Records drawn from a dataset

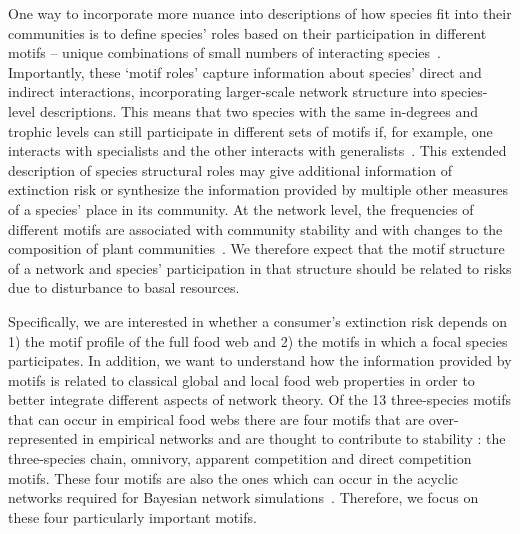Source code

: \documentclass[12pt]{article}
\begin{document}
\begin{spacing}{2.0}
    
    One way to incorporate more nuance into descriptions of how species fit into their communities is to define species' roles based on their participation in different motifs -- unique combinations of small numbers of interacting species~\citep{Stouffer2007,Stouffer2012}. Importantly, these `motif roles' capture information about species' direct and indirect interactions, incorporating larger-scale network structure into species-level descriptions. 
    This means that two species with the same in-degrees and trophic levels can still participate in different sets of motifs if, for example, one interacts with specialists and the other interacts with generalists~\citep{Cirtwill2018FoodWebs}. 
    This extended description of species structural roles may give additional information of extinction risk or synthesize the information provided by multiple other measures of a species' place in its community.
    At the network level, the frequencies of different motifs are associated with community stability \citep{prill2005dynamic, bascompte2005simple} and with changes to the composition of plant communities~\cite{giling2019plant}. 
    We therefore expect that the motif structure of a network and species' participation in that structure should be related to risks due to disturbance to basal resources. 
    
    Specifically, we are interested in whether a consumer's extinction risk depends on 1) the motif profile of the full food web and 2) the motifs in which a focal species participates. 
    In addition, we want to understand how the information provided by motifs is related to classical global and local food web properties in order to better integrate different aspects of network theory.
    Of the 13 three-species motifs that can occur in empirical food webs there are four motifs that are over-represented in empirical networks and are thought to contribute to stability \citep{Stouffer2007, Borrelli2015a, giling2019plant}: the three-species chain, omnivory, apparent competition and direct competition motifs.
    These four motifs are also the ones which can occur in the acyclic networks required for Bayesian network simulations~\citep{Eklof2013}. 
    Therefore, we focus on these four particularly important motifs.  
    


\end{spacing}
\end{document}
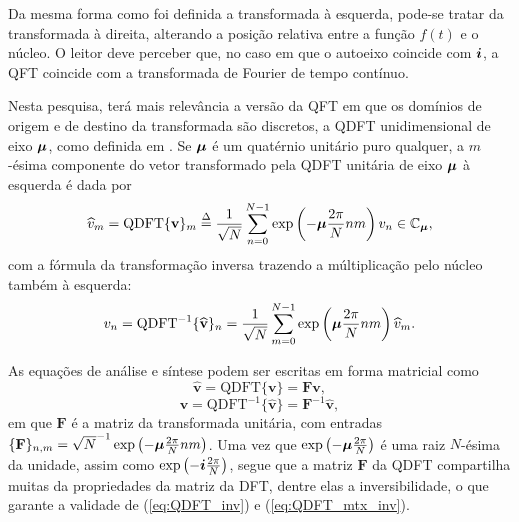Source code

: Da mesma forma como foi definida a transformada \`a esquerda, pode-se tratar da transformada \`a direita, alterando a posi\c c\~ao relativa entre a fun\c c\~ao $ f(t) $ e o n\'ucleo. O leitor deve perceber que, no caso em que o autoeixo coincide com $ \boldsymbol{i} $, a QFT coincide com a transformada de Fourier de tempo
cont\'inuo.

Nesta pesquisa, ter\'a mais relev\^ancia a vers\~ao da QFT em que os dom\'inios de origem e de destino da transformada s\~ao discretos, a QDFT unidimensional de eixo $ \boldsymbol{\mu} $, como definida em \cite[sec. 3.3.1]{ell2014quaternion}. Se $ \boldsymbol{\mu} $ \'e um quat\'ernio unit\'ario puro qualquer, a $ m $-\'esima componente do vetor transformado pela QDFT unit\'aria de eixo $ \boldsymbol{\mu} $ \`a esquerda \'e dada por
\begin{equation}
\label{eq:QDFT_fwd}
\widehat{v}_m = \text{QDFT}\{ \mathbf{v} \}_m \overset{\Delta}{=} \frac{1}{\sqrt{N}} \sum_{n=0}^{N-1}  \exp \left( -\boldsymbol{\mu} \frac{2\pi}{N} nm \right) v_n \in \mathbb{C}_{\boldsymbol{\mu}},
\end{equation}
com a f\'ormula da transforma\c c\~ao inversa trazendo a m\'ultiplica\c c\~ao pelo n\'ucleo tamb\'em \`a esquerda:
\begin{equation}
\label{eq:QDFT_inv}
v_n = \text{QDFT}^{-1}\{ \widehat{\mathbf{v}} \}_n = \frac{1}{\sqrt{N}}\sum_{m=0}^{N-1}  \exp \left( \boldsymbol{\mu} \frac{2\pi}{N} nm \right) \widehat{v}_m.
\end{equation}

As equa\c c\~oes de an\'alise e s\'intese podem ser escritas em forma matricial como
\begin{equation}
\label{eq:QDFT}
\widehat{\mathbf{v}} = \text{QDFT}\{ \mathbf{v} \} = \mathbf{F} \mathbf{v},
\end{equation}
\begin{equation}
\label{eq:QDFT_mtx_inv}
\mathbf{v} = \text{QDFT}^{-1}\{ \widehat{\mathbf{v}} \} = \mathbf{F}^{-1} \widehat{\mathbf{v}},
\end{equation}
em que $ \mathbf{F} $ \'e a matriz da transformada unit\'aria,
com entradas $ \{\mathbf{F}\}_{n,m} = \sqrt{N}^{-1} \exp \left( -\boldsymbol{\mu} \frac{2\pi}{N} nm \right)$. Uma vez que  $ \exp \left( -\boldsymbol{\mu} \frac{2\pi}{N} \right) $ \'e uma raiz $ N $-\'esima da unidade, assim como $ \exp \left( -\boldsymbol{i} \frac{2\pi}{N} \right) $, segue que a matriz $ \mathbf{F} $ da QDFT compartilha muitas da propriedades da matriz da DFT, dentre elas a inversibilidade, o que garante a validade de (\ref{eq:QDFT_inv}) e  (\ref{eq:QDFT_mtx_inv}).

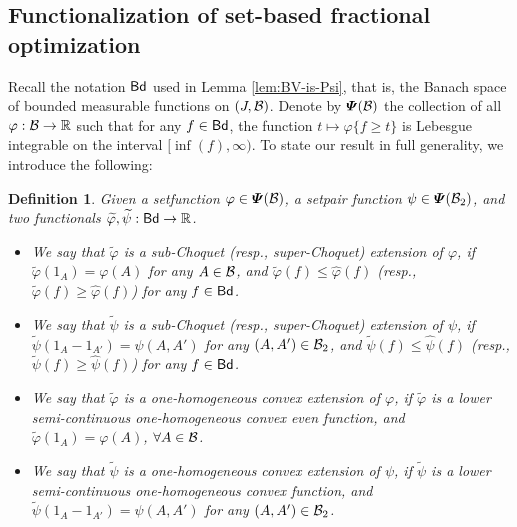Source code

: \documentclass[12pt,a4paper]{article}
\newtheorem{defn}[theorem]{Definition}
\begin{document}
\subsection{Functionalization of set-based fractional optimization}
Recall the notation $\Bd$ used in Lemma \ref{lem:BV-is-Psi}, that is, the Banach space of bounded measurable functions on $(J,\B)$. 
Denote by $\bm{\varPsi}(\B)$ the collection of all $\varphi:\B\to\R$ such that for any  $f\in\Bd$, the function $t\mapsto \varphi\{f\ge t\}$ is Lebesgue integrable on the interval $[\inf (f),\infty)$. 
To state our result in full generality, we introduce the following:
\begin{defn}
Given  a setfunction $\varphi\in\bm{\varPsi}(\B)$, a setpair function $\psi\in\bm{\varPsi}(\B_2)$, and two functionals $\widetilde{\varphi},\widetilde{\psi}:\Bd\to\R$.
\begin{itemize}
\item[\textbf{C1}] We say that $\widetilde{\varphi}$ is a sub-Choquet (resp., super-Choquet) extension of $\varphi$, if $\widetilde{\varphi}(1_A)=\varphi(A)$ for any $A\in\B$, and $\widetilde{\varphi}(f)\le \widehat{\varphi}(f)$ (resp., $\widetilde{\varphi}(f)\ge \widehat{\varphi}(f)$) for any $f\in\Bd$.
\item[\textbf{C2}] We say that $\widetilde{\psi}$ is a sub-Choquet (resp., super-Choquet) extension of $\psi$, if $\widetilde{\psi}(1_A-1_{A'})=\psi(A,A')$ for any $(A,A')\in\B_2$, and $\widetilde{\psi}(f)\le \widehat{\psi}(f)$ (resp., $\widetilde{\psi}(f)\ge \widehat{\psi}(f)$) for any $f\in\Bd$.
\item[\textbf{C3}] 
We say that $\widetilde{\varphi}$ is a \emph{one-homogeneous convex extension} of $\varphi$,  if $\widetilde{\varphi}$ is a lower semi-continuous  one-homogeneous convex even function, and  $\widetilde{\varphi}(1_A)=\varphi(A)$, $\forall A\in\B$. 
\item[\textbf{C4}] 
We say that $\widetilde{\psi}$ is a \emph{one-homogeneous convex extension} of $\psi$,  if $\widetilde{\psi}$ is a lower semi-continuous  one-homogeneous convex function, and  $\widetilde{\psi}(1_A-1_{A'})=\psi(A,A')$  for any $(A,A')\in\B_2$. 
\end{itemize}    
\end{defn}
\end{document}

— ASSIGNMENT —
Reply with one number, the count of lines in the records that include the word "widehat".

— SOLUTION FOR THIS EXERCISE —
6